A Portrait of the Artist: Marcie Wolf-Hubbard

Marcie Wolf-Hubbard alternates between cartooning and painting, but her most recent work on exhibit at The Arts Barn in Gaithersburg recounts an indomitable effort to vanquish a rodent through a mixed media technique and an effort to reuse/recycle.

Multimedia artist, Marcie Wolf-Hubbard does not just paint en plein air. Her most recent foray has been into graphic novels collaged onto kitchen cabinet doors.

"I get the cabinet doors from a salvaged building materials collector in Blandensburg. Once, I went there looking for tar paper and wound up returning with cabinet doors," said Wolf-Hubbard, who has been using them as a surface for storytelling for the past three years.

"Mousetrapped," a 15-piece graphic novel about her seven-month-long effort to curb and permanently put an end to a mouse infestation in her 1923 SEARS home in Silver Spring, is currently on view at The Arts Barn in Gaithersburg.

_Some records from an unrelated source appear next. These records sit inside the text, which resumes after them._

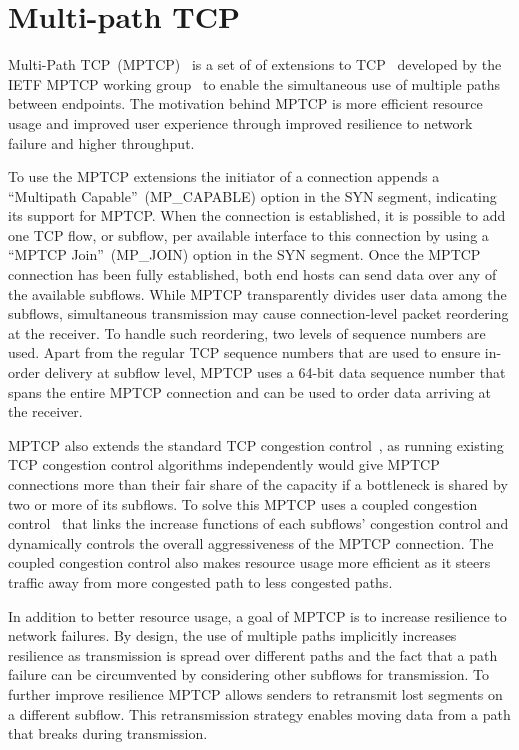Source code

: \section{Multi-path TCP}
\label{sec:transports}
Multi-Path TCP~(MPTCP)~\cite{RFC6824} is a set of of extensions to
TCP~\cite{RFC793,RFC5681} developed by the IETF MPTCP working
group~\cite{MPTCPWG} to enable the simultaneous use of multiple paths between
endpoints. The motivation behind MPTCP is more efficient resource usage and
improved user experience through improved resilience to network failure and
higher throughput.

To use the MPTCP extensions the initiator of a connection appends a
``Multipath Capable''~(MP\_CAPABLE) option in the SYN segment, indicating its support for
MPTCP. When the connection is established, it is possible to add one
TCP flow, or subflow, per available interface to this connection by using a ``MPTCP Join''~(MP\_JOIN)
option in the SYN segment. Once the MPTCP connection has been fully established, both end hosts can
send data over any of the available subflows. While MPTCP transparently
divides user data among the subflows, simultaneous transmission may cause
connection-level packet reordering at the receiver. To handle such reordering,
two levels of sequence numbers are used. Apart from the regular TCP sequence
numbers that are used to ensure in-order delivery at subflow level, MPTCP uses a
64-bit data sequence number that spans the entire MPTCP connection and can be
used to order data arriving at the receiver.

MPTCP also extends the standard TCP congestion control~\cite{RFC2581}, as running existing TCP
congestion control algorithms independently would give MPTCP connections more
than their fair share of the capacity if a bottleneck is shared by two or more of its
subflows. To solve this MPTCP uses a coupled congestion control~\cite{rfc6356}
that links the increase functions of each subflows' congestion control and
dynamically controls the overall aggressiveness of the MPTCP connection. The
coupled congestion control also makes resource usage more efficient as it steers
traffic away from more congested path to less congested paths.

In addition to better resource usage, a goal of MPTCP is to increase
resilience to network failures. By design, the use of multiple paths implicitly
increases resilience as transmission is spread over different paths and the fact
that a path failure can be circumvented by considering other subflows for
transmission. To further improve resilience MPTCP allows senders to retransmit
lost segments on a different subflow. This retransmission strategy enables
moving data from a path that breaks during transmission.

Nine of the 15 original colorful panels are in the show in the Invitational Gallery.

An illustrated account of the artist's real life trials and tribulations fighting the mouse infestation, the cabinet door narrative sequences the events through the collage medium. Below is the artist's own description of the cabinet door that is most significant to her in the mouse infestation removal saga:

"The one artwork I would highlight from mousetrapped is 'Mouse Haven,' which includes my drawing illustrating when I scared the mouse. He ran - it was a blur - from behind the stove- when I was grinding coffee beans with my electric grinder. That's why I included the coffee grounds and coffee filter in the artwork.
 
"The trap that finally worked is also included. I've given it a first Prize Ribbon, and I describe how I found the trap at Home Depot, and how my hero, who works at Home Depot, told me about the trap that actually WORKS! I painted the letter 'V' several times around the frame of the cabinet. 'V' stands for victory and demonstrates my enthusiasm for a product that works. Everything else I purchased before was just a waste of money. Also, the trap is re-usable, and I call it 'my lucky trap,' since I was able to catch several mice with it. For a visual reference, 'Mouse Haven' is an illustration of the stairway to our dirt cellar.

"In the textual portion of the collage, I talk about my friends on my Mouse Patrol Team, who were supportive and could empathize with me in my rodent problem."

Overall Wolf-Hubbard's work is gestural while maintaining a narrative structure.

"It's like a diary looking back at that time when I was struggling," said Wolf-Hubbard, who showed "mousetrapped" at the 2008 Artomatic and encouraged viewers to submit their own stories about rodent infestations that were hard to beat on post-it notes, which they posted next to her painted cabinet doors on exhibit.

Following the Artomatic showing, Wolf-Hubbard created a book of her panels on Blurb.com and included some of the audience submissions after the epilogue. Being able to share her story and find fellow sympathizers has been central to her saga during and beyond when she found an outlet for it in painting.

In some of her more traditional works, the cartoon format and stenciled letterforms yields to a Euclidian sense of space that defines a recognizable place and a setting rather than a narrative that is unraveling before our very eyes. Her more representational work, including snow landscapes invites the viewer into the place she constructs through the rules of perspective and foreshortening.

Although her work has been featured prominently at Artomatic and other venues such as the Arlington Arts Center, Zenith Gallery, George Mason University, University of Maryland, American University, Del Ray Artisan's Gallery, Parker Gallery and The Anne C. Fisher Gallery, Wolf-Hubbard has an upcoming show in March.

The show will be at the Takoma Park Municipal Building throughout the month, and a reception on March 3 will go from 6 to 8 p.m.

When she is not producing her own work, Wolf-Hubbard teaches young students. Her many artist residencies have taken her to Glen Echo Park, Maplewood Park Place in Bethesda, The German School of Washington, DC, and throughout Carroll County Public Schools among others.

She holds a Bachelor of Fine Arts degree in Graphic Design and Illustration from Maryland Institute - College of Art in Baltimore and a Bacholor of Arts degree in Studio Art from the University of Maryland in College Park. Some of her illustration clients include: Simon and Schuster Publishing, Foreign Policy Magazine and The Washington Post among others.

Her work can be found in the permanent art collections of the DC Commission on the Arts and Humanities, Red Bull North America, Chai Residences, Scholastic, Inc., and The University of Maryland, University College, College Park. She is married to a sculptor, David Hubbard. Together, they are currently collaborating on an illustrated children's book, titled The Shiny Shell. The Shiny Shell is an eco-adventure book following the adventures of a young boy as he explores ecological conditions on planet Earth.